--- WORK REQUEST ---
From the records below, please return each line that holds the word "find".

** DATASET CONTENT follows **

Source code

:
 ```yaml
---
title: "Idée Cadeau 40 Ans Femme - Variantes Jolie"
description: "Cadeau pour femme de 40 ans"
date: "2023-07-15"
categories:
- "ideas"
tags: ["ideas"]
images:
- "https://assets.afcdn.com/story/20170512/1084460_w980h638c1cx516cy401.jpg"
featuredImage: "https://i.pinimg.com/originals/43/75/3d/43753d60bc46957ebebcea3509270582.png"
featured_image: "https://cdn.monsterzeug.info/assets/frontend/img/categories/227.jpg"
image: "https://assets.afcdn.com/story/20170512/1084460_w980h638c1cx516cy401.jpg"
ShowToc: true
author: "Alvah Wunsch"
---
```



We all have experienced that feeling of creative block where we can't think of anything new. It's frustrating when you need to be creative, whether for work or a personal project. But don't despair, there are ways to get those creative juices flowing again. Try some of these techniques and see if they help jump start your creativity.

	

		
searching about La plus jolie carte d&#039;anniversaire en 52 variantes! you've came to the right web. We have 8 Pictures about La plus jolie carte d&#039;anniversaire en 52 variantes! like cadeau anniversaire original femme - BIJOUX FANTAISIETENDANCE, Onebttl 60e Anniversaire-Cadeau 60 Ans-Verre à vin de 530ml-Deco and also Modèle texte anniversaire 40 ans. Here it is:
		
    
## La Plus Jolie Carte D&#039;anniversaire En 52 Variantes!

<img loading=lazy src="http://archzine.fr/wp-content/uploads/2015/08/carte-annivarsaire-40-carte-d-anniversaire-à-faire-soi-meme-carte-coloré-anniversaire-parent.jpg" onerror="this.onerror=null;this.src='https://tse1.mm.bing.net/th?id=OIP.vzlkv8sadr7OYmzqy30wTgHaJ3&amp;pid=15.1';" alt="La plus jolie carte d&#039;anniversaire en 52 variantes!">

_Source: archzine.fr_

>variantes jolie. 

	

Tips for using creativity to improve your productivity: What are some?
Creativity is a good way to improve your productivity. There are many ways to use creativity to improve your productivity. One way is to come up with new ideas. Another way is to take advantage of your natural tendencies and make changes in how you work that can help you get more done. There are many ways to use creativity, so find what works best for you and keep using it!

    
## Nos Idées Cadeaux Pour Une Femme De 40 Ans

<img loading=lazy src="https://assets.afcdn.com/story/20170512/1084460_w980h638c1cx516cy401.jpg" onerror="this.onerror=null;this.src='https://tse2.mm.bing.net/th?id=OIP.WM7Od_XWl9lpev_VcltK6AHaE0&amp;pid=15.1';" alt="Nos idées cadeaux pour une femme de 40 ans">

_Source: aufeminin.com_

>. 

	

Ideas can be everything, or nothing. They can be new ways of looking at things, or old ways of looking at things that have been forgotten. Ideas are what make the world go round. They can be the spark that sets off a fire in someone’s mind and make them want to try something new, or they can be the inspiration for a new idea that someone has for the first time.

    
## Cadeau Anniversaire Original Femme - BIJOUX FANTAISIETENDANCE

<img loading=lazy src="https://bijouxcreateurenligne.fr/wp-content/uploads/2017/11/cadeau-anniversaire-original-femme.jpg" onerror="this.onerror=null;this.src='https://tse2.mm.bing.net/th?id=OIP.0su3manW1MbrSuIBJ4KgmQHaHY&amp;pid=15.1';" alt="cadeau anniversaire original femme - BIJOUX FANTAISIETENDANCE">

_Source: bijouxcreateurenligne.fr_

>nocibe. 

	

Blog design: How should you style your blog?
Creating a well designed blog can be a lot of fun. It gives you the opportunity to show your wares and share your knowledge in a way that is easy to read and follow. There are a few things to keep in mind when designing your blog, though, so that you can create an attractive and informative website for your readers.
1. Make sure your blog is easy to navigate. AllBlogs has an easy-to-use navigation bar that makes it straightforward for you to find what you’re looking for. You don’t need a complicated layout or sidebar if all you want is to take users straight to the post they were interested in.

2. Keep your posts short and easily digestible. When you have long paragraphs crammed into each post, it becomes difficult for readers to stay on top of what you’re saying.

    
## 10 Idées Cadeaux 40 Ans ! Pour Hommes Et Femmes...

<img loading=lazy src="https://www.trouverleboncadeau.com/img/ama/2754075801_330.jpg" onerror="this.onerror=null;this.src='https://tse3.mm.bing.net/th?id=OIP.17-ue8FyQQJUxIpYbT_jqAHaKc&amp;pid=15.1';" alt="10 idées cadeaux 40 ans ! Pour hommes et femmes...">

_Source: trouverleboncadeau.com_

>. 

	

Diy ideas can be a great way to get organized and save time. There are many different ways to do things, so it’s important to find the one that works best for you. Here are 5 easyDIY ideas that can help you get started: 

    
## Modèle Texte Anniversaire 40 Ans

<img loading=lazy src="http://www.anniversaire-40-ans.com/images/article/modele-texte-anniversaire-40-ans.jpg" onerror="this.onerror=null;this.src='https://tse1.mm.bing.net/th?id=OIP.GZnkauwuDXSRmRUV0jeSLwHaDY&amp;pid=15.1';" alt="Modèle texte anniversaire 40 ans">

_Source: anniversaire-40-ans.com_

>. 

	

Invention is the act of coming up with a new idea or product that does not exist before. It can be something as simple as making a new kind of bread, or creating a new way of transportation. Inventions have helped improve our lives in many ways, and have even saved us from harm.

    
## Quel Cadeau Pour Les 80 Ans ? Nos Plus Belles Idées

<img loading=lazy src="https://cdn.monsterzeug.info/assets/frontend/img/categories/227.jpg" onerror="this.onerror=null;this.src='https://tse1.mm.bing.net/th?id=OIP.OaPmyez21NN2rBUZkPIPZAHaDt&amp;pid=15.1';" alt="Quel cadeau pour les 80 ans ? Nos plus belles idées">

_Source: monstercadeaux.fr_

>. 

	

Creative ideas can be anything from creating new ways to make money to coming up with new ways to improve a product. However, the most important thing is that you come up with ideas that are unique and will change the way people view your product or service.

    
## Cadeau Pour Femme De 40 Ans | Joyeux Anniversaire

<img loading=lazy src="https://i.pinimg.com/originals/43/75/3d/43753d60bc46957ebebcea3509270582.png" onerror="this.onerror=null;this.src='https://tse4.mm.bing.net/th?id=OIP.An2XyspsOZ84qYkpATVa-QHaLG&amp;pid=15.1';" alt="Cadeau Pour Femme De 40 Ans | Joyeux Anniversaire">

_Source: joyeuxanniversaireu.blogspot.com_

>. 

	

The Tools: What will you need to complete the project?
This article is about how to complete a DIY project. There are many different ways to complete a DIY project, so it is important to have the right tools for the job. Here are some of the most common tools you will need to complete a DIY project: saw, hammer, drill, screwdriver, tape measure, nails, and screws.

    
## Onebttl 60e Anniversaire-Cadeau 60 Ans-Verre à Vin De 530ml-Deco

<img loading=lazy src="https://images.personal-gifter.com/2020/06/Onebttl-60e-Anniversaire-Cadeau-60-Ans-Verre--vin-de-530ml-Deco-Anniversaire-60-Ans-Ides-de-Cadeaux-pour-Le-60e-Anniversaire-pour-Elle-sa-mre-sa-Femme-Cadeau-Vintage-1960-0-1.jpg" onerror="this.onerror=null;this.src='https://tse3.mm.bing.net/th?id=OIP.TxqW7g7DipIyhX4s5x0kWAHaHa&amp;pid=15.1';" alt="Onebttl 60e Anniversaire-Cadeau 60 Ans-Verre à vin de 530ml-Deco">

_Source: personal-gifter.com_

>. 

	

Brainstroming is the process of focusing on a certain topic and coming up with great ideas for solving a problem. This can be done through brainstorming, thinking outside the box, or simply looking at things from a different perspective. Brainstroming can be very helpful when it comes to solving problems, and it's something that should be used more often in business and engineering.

** End of DATASET CONTENT **

--- WRITTEN ANSWER ---
Creativity is a good way to improve your productivity. There are many ways to use creativity to improve your productivity. One way is to come up with new ideas. Another way is to take advantage of your natural tendencies and make changes in how you work that can help you get more done. There are many ways to use creativity, so find what works best for you and keep using it!
1. Make sure your blog is easy to navigate. AllBlogs has an easy-to-use navigation bar that makes it straightforward for you to find what you’re looking for. You don’t need a complicated layout or sidebar if all you want is to take users straight to the post they were interested in.
Diy ideas can be a great way to get organized and save time. There are many different ways to do things, so it’s important to find the one that works best for you. Here are 5 easyDIY ideas that can help you get started: 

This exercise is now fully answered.